The day after the election, I went to bed restless and worried, thankful that I did not have children who I had to explain this to, or kids in a classroom I had to face today and say, "Sorry, but sometimes the bad guy wins. Sometimes the bully gets his way." The pit in my stomach was starting to feel like some kind of avocado-sized tumor of pessimism and regret, and I started to imagine all the tumors of anger and disbelief, growing overnight. So I started counting them like sheep, and even then, I could not fall asleep. And when I woke up from the little naps I cobbled together, I started thinking about how amazing it was that I had slept as well as I did these past two years.
I should have been sleepless much earlier, because Trump's election is the product of our country putting education so far on the back burner that we've forgotten it's a privileged, lifelong pursuit, not just a compulsory mainstream school system.
We are obsessed with technology and instant gratification, with television and media consumption, and we live in a free world with freedom of speech and freedom of the press. And in theory — none of that sounds bad. It sounds like the coupling of forward progress with the personal freedoms we have as citizens of a democracy. But it's not as easy as criticizing the pairing of those things. The mistake we made here was not in their coupling. It was that we never bothered to curate this specific and evolving type of consumption.
America has been mixing this cocktail for a long time, the one where we choose entertainment over education. For anyone thinking that last night came out of nowhere, I assure you it did not, and here's why:
When we paid a professional athlete $40 million a year and a professional teacher only $40,000 — we raised this kind of vote.
When we embraced a reality-television star who found joy in saying "You're fired" while the country was in a recession, we raised this kind of vote.
When our television didn't show us the violence and humanitarian crises across the globe — things we should have been helping with a long time ago — we created a third-party presidential candidate who didn't know what Aleppo was, and we raised this kind of vote.
When we said it was OK for a celebrity to sexually assault a woman and then still keep his job, we raised this kind of vote.
When we looked the other way when a beloved movie star went on an anti-Semitic rant and then we still gave him the money to make movies, we raised this kind of vote.
When we put reality-television stars on the Time 100 list, we said that they are more impactful than the aid workers in the refugee crisis — and we raised this kind of vote.
And when we turned the news on every day to watch Donald Trump with his bigoted, racist comments, we gave networks ratings, and money, and attention — and we raised this kind of vote.

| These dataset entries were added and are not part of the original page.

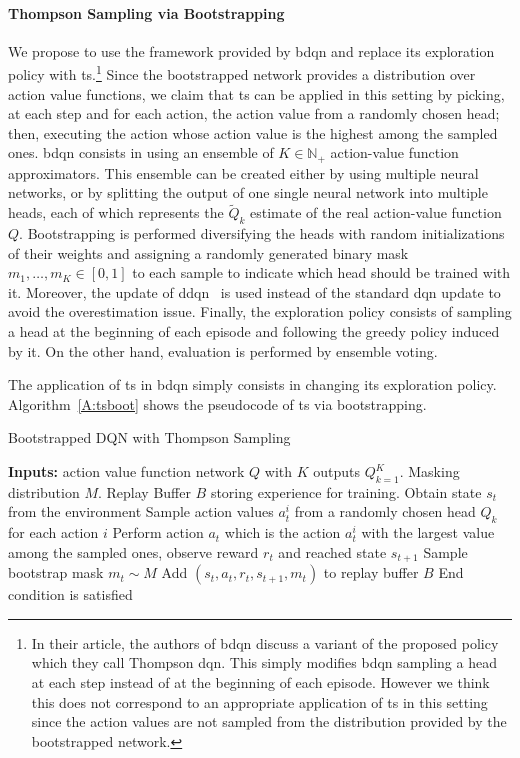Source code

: \paragraph{Thompson Sampling via Bootstrapping} We propose to use the framework provided by \gls{bdqn} and replace its exploration policy with \gls{ts}.\footnote{In their article, the authors of \gls{bdqn} discuss a variant of the proposed policy which they call Thompson \gls{dqn}. This simply modifies \gls{bdqn} sampling a head at each step instead of at the beginning of each episode. However we think this does not correspond to an appropriate application of \gls{ts} in this setting since the action values are not sampled from the distribution provided by the bootstrapped network.} Since the bootstrapped network provides a distribution over action value functions, we claim that \gls{ts} can be applied in this setting by picking, at each step and for each action, the action value from a randomly chosen head; then, executing the action whose action value is the highest among the sampled ones.
\gls{bdqn} consists in using an ensemble of $K \in \mathbb{N_+}$ action-value function approximators. This ensemble can be created either by using multiple neural networks, or by splitting the output of one single neural network into multiple heads, each of which represents the $\tilde{Q}_k $ estimate of the real action-value function $Q$. Bootstrapping is performed diversifying the heads with random initializations of their weights and assigning a randomly generated binary mask $m_1, \dots, m_K \in [0,1]$ to each sample to indicate which head should be trained with it. Moreover, the update of \gls{ddqn}~\cite{van2016deep} is used instead of the standard \gls{dqn} update to avoid the overestimation issue. Finally, the exploration policy consists of sampling a head at the beginning of each episode and following the greedy policy induced by it. On the other hand, evaluation is performed by ensemble voting.

The application of \gls{ts} in \gls{bdqn} simply consists in changing its exploration policy. Algorithm~\ref{A:tsboot} shows the pseudocode of \gls{ts} via bootstrapping.
\begin{algorithm}
\caption{Bootstrapped DQN with Thompson Sampling}
\begin{algorithmic}[1]\label{A:tsboot}
  \STATE \textbf{Inputs:} action value function network $Q$ with $K$ outputs $Q_{k=1}^K$. Masking distribution $M$. Replay Buffer $B$ storing experience for training.
  \REPEAT
  \STATE Obtain state $s_t$ from the environment
  \STATE Sample action values $a_t^i$ from a randomly chosen head $Q_k$ for each action $i$
  \STATE Perform action $a_t$ which is the action $a_t^i$ with the largest value among the sampled ones, observe reward $r_t$ and reached state $s_{t+1}$
  \STATE Sample bootstrap mask $m_t \sim M$
  \STATE Add $(s_t, a_t, r_t, s_{t+1}, m_t)$ to replay buffer $B$
  \UNTIL End condition is satisfied
\end{algorithmic}
\end{algorithm}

And now the product of this behavior is coming at a price. Instead of empathy, we are choosing escapism. And not the kind of escapism you think when you hear that word.
Trump was perhaps the grandest example of escapism of all. He exists in a retro space of his own invention, where facts are fungible and everything wrong with America can be pinned on the backs of immigrants and people of color.
President-elect Trump should be taking accountability for his words as well as his actions, for his insults toward almost every person in this world other than straight white males — but that's not really the point here. The point isn't that we enabled him. The point isn't even that we elected him. The point is that we invented him, because we weren't paying attention.